### Work instruction:
If a line holds the word "itemize", copy it from the entries.

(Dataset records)
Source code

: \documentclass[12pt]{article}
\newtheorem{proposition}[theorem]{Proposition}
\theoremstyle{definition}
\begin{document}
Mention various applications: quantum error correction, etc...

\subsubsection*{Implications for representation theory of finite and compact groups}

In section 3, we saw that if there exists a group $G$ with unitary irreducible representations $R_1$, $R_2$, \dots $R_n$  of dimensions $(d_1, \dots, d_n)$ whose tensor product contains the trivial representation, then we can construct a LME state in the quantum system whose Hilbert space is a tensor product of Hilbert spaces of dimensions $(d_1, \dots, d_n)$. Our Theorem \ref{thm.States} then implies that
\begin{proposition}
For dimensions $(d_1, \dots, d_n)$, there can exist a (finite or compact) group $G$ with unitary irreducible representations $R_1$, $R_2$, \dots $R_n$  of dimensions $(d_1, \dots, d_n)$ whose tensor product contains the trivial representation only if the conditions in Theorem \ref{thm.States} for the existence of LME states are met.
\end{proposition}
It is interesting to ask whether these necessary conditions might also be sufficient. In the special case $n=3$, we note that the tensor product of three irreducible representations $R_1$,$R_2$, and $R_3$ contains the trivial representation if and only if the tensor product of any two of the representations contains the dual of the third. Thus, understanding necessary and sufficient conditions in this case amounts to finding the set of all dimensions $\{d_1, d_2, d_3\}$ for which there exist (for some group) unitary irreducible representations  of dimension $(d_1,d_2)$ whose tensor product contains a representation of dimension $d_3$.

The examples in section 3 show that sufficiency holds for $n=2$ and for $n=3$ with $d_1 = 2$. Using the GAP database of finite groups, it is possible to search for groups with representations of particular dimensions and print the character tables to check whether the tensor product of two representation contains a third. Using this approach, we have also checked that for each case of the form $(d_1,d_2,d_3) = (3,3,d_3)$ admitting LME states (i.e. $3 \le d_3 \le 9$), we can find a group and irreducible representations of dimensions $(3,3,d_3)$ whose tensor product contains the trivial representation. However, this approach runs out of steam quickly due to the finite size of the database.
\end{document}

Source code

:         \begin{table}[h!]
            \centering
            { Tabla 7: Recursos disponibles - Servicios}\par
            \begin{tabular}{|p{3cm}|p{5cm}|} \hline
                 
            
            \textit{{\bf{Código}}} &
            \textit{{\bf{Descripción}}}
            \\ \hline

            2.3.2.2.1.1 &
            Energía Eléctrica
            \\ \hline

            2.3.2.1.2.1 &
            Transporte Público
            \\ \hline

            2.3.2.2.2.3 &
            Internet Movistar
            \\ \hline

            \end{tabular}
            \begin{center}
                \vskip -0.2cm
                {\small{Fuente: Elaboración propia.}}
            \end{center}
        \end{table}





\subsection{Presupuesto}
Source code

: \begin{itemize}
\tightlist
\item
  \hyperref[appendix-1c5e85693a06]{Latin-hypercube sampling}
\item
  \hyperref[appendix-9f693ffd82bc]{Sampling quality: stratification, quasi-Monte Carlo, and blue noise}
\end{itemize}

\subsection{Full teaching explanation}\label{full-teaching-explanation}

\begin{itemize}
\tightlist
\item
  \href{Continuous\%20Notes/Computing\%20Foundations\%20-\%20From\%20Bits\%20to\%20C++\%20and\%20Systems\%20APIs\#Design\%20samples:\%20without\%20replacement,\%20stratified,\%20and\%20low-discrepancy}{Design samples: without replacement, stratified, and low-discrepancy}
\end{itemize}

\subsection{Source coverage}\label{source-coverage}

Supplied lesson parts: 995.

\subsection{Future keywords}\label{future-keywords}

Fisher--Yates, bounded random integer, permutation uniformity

### Task result:
: \begin{itemize}
\end{itemize}
\begin{itemize}
\end{itemize}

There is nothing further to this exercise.